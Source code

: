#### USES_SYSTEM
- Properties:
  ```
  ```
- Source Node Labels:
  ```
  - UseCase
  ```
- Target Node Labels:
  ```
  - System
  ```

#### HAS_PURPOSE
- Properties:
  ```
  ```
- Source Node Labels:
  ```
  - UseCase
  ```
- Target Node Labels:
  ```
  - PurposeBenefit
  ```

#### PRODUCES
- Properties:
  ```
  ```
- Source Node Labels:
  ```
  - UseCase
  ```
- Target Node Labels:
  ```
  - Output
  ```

==============================

Work order - Write out the whole listing again, exactly as it stands.

Result of the exercise -
Source code

:#### USES_SYSTEM
- Properties:
  ```
  ```
- Source Node Labels:
  ```
  - UseCase
  ```
- Target Node Labels:
  ```
  - System
  ```

#### HAS_PURPOSE
- Properties:
  ```
  ```
- Source Node Labels:
  ```
  - UseCase
  ```
- Target Node Labels:
  ```
  - PurposeBenefit
  ```

#### PRODUCES
- Properties:
  ```
  ```
- Source Node Labels:
  ```
  - UseCase
  ```
- Target Node Labels:
  ```
  - Output
  ```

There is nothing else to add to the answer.